Assignment: Make a word-for-word copy of the entries below from their first line through the line with "third-party library, details", and add nothing.

Task inputs:
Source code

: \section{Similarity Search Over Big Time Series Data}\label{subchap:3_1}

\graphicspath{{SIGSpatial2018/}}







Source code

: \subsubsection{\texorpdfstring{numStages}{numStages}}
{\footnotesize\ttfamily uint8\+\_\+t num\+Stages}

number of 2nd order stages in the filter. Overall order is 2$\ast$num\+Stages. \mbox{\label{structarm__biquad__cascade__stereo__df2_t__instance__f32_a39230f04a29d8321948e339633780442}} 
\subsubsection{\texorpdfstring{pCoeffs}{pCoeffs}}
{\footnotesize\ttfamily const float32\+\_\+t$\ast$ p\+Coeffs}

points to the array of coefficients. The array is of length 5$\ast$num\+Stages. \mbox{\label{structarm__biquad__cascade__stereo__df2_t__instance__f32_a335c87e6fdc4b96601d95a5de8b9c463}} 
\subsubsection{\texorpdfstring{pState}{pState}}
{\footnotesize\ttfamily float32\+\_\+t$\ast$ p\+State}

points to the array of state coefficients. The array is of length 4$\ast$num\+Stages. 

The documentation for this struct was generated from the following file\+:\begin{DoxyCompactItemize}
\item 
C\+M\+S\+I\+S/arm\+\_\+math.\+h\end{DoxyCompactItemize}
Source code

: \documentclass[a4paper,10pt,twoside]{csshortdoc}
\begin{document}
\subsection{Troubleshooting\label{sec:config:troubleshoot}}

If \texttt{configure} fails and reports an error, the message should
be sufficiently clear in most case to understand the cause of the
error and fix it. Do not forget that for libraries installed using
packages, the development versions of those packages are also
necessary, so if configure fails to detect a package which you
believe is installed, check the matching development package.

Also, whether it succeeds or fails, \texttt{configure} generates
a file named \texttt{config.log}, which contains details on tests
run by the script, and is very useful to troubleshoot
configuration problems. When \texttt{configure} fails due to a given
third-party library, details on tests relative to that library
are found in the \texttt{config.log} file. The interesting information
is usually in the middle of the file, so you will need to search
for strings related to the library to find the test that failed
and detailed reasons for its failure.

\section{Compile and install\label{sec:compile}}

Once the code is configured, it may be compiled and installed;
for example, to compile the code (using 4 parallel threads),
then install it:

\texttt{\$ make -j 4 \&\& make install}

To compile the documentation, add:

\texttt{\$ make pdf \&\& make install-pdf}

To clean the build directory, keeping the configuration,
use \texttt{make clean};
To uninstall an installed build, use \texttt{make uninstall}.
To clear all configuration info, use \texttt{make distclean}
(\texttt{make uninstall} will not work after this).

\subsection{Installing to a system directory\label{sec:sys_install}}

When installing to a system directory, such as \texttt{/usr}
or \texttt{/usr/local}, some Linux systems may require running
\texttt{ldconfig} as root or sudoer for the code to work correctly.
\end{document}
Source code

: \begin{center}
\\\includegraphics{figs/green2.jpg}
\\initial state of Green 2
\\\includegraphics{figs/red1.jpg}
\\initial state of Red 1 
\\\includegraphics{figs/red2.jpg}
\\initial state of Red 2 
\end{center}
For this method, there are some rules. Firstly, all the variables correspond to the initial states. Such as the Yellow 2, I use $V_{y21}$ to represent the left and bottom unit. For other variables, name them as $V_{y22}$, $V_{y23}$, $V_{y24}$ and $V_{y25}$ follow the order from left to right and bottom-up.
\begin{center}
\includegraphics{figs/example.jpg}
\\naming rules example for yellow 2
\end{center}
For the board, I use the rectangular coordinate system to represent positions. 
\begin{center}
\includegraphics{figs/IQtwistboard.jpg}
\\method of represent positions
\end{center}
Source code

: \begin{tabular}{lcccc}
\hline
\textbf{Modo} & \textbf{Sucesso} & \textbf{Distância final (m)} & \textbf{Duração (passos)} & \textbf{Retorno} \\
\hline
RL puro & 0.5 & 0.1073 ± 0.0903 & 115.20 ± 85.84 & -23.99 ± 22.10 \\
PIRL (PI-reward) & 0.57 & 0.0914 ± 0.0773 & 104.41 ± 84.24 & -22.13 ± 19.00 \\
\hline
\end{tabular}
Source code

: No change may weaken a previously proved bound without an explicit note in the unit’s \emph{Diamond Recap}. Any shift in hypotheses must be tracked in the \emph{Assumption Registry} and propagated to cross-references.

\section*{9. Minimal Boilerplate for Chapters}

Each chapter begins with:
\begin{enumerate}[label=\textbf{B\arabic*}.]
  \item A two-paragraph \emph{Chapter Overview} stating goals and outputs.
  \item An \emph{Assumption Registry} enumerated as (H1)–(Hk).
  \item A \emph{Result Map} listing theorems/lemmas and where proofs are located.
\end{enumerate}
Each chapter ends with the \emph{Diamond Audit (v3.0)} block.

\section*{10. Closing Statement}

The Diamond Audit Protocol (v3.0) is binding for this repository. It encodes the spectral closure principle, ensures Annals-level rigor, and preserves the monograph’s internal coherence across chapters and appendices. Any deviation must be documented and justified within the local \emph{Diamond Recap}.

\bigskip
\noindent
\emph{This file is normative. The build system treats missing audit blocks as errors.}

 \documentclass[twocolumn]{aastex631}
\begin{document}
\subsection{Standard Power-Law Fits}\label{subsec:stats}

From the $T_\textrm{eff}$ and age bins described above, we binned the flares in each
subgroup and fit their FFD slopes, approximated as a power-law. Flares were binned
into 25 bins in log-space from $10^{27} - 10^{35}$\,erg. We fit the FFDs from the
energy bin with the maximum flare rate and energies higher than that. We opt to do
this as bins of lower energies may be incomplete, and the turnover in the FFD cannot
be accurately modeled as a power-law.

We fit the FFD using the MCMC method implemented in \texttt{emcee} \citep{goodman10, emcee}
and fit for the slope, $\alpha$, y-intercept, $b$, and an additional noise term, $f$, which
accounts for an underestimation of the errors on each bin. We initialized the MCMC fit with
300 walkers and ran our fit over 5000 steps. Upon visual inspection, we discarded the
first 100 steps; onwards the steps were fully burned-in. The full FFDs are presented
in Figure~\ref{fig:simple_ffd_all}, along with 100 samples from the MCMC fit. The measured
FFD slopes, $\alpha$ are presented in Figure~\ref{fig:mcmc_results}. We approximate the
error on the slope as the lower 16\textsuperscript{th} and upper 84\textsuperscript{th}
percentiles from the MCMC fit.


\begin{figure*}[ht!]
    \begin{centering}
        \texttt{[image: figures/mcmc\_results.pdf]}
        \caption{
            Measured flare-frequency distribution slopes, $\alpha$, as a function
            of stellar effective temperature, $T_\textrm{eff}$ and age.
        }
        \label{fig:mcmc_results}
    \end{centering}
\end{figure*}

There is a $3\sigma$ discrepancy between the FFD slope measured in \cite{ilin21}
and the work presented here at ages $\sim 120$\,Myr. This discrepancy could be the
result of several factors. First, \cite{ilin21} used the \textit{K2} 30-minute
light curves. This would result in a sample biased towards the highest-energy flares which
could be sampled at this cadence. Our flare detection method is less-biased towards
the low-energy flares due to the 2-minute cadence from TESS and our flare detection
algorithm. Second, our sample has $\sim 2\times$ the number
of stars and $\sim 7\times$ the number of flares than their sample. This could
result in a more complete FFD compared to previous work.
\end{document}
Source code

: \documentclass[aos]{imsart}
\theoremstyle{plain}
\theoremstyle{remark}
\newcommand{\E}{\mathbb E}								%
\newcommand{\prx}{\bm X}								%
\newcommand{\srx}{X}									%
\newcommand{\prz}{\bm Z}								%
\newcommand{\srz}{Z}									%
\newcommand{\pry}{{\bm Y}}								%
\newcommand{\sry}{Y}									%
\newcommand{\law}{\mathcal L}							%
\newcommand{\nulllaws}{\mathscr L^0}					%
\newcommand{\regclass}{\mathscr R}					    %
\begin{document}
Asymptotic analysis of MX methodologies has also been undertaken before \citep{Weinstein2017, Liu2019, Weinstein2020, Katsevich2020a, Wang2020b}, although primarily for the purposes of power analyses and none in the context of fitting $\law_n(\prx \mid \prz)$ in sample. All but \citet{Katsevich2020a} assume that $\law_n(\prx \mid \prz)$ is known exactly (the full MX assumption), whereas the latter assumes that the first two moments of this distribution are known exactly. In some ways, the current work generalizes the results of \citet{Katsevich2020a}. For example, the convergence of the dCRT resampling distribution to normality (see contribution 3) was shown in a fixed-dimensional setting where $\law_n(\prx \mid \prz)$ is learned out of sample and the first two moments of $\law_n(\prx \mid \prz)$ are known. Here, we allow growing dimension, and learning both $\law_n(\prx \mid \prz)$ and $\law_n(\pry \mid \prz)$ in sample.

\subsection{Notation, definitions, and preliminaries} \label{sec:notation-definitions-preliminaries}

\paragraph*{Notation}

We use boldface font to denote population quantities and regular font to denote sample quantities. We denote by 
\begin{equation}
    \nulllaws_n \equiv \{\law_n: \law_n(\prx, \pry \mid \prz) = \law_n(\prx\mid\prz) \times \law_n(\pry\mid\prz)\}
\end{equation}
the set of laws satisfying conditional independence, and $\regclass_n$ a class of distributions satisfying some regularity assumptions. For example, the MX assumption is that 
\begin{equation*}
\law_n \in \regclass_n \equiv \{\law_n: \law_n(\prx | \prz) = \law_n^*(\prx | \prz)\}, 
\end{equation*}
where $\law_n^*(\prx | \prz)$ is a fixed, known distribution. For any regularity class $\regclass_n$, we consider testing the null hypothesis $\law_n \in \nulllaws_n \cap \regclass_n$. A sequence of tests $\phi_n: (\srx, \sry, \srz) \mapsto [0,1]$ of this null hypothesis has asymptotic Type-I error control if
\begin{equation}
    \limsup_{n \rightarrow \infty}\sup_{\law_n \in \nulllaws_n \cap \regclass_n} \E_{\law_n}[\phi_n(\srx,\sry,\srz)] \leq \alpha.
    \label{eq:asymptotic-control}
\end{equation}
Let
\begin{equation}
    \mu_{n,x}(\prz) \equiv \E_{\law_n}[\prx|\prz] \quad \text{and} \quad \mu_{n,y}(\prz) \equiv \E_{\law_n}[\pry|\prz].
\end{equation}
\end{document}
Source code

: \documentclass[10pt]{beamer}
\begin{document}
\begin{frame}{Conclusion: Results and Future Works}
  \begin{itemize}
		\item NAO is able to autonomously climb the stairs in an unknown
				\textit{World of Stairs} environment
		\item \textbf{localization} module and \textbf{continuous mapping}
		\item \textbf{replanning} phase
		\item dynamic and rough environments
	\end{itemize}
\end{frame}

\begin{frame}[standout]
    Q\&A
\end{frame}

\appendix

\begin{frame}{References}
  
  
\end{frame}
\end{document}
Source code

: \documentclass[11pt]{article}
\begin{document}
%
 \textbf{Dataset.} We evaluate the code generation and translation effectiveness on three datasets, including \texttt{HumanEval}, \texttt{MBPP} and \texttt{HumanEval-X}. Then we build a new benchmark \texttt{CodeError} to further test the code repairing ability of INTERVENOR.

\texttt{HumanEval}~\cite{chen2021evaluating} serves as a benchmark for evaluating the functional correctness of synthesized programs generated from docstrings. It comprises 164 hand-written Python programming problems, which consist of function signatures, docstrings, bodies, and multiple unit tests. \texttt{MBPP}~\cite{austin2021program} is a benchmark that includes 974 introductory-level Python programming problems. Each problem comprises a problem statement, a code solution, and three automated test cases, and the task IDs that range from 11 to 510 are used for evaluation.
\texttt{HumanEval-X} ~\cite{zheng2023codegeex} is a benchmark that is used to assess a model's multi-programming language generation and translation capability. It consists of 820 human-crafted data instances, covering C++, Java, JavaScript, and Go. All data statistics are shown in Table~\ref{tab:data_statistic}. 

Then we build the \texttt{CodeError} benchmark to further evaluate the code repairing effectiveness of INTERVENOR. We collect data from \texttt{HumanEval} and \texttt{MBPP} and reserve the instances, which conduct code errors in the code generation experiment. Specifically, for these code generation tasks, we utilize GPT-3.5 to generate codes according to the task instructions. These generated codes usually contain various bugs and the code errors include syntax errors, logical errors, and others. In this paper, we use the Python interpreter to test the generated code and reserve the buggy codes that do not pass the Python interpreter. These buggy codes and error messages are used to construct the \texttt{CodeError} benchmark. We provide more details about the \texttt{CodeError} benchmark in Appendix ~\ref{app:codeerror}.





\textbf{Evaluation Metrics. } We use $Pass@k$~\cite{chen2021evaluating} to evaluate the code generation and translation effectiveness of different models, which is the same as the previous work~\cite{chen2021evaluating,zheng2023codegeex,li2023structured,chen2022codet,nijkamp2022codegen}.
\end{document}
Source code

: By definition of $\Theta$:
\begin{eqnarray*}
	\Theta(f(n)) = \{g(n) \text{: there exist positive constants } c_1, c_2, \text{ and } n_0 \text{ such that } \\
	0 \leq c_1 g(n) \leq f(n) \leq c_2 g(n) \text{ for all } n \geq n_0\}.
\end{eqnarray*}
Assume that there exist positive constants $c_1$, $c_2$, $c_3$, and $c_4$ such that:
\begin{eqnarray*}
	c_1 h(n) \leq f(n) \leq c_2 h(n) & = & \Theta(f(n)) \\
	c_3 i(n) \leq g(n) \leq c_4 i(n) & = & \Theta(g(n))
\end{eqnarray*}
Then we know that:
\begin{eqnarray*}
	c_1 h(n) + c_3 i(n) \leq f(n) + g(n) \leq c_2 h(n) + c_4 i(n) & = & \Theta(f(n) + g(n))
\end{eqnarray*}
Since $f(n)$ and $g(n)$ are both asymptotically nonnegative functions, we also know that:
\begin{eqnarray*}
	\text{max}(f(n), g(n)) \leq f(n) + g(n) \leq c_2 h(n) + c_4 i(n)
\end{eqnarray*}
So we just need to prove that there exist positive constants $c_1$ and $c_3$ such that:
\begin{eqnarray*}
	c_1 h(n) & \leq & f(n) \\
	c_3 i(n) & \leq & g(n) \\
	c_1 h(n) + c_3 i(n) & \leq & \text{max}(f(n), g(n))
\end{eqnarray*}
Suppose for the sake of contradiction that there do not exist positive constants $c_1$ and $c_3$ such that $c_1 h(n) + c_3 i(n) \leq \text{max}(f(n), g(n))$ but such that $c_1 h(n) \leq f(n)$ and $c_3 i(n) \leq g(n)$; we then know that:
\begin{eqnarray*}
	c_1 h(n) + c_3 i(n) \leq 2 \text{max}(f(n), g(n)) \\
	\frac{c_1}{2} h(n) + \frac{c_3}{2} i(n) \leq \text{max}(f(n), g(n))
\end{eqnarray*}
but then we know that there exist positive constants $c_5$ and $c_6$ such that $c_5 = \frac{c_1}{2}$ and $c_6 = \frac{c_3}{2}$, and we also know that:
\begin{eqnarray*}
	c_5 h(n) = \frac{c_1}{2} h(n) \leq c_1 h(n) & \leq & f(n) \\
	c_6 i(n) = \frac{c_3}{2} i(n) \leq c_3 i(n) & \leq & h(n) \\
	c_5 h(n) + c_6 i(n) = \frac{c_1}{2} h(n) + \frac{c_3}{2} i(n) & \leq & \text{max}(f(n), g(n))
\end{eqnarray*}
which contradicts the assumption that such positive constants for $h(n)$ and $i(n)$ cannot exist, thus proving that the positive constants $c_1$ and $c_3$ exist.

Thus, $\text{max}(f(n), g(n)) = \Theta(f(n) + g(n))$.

Exercise response:
Source code

: \section{Similarity Search Over Big Time Series Data}\label{subchap:3_1}

\graphicspath{{SIGSpatial2018/}}







Source code

: \subsubsection{\texorpdfstring{numStages}{numStages}}
{\footnotesize\ttfamily uint8\+\_\+t num\+Stages}

number of 2nd order stages in the filter. Overall order is 2$\ast$num\+Stages. \mbox{\label{structarm__biquad__cascade__stereo__df2_t__instance__f32_a39230f04a29d8321948e339633780442}} 
\subsubsection{\texorpdfstring{pCoeffs}{pCoeffs}}
{\footnotesize\ttfamily const float32\+\_\+t$\ast$ p\+Coeffs}

points to the array of coefficients. The array is of length 5$\ast$num\+Stages. \mbox{\label{structarm__biquad__cascade__stereo__df2_t__instance__f32_a335c87e6fdc4b96601d95a5de8b9c463}} 
\subsubsection{\texorpdfstring{pState}{pState}}
{\footnotesize\ttfamily float32\+\_\+t$\ast$ p\+State}

points to the array of state coefficients. The array is of length 4$\ast$num\+Stages. 

The documentation for this struct was generated from the following file\+:\begin{DoxyCompactItemize}
\item 
C\+M\+S\+I\+S/arm\+\_\+math.\+h\end{DoxyCompactItemize}
Source code

: \documentclass[a4paper,10pt,twoside]{csshortdoc}
\begin{document}
\subsection{Troubleshooting\label{sec:config:troubleshoot}}

If \texttt{configure} fails and reports an error, the message should
be sufficiently clear in most case to understand the cause of the
error and fix it. Do not forget that for libraries installed using
packages, the development versions of those packages are also
necessary, so if configure fails to detect a package which you
believe is installed, check the matching development package.

Also, whether it succeeds or fails, \texttt{configure} generates
a file named \texttt{config.log}, which contains details on tests
run by the script, and is very useful to troubleshoot
configuration problems. When \texttt{configure} fails due to a given
third-party library, details on tests relative to that library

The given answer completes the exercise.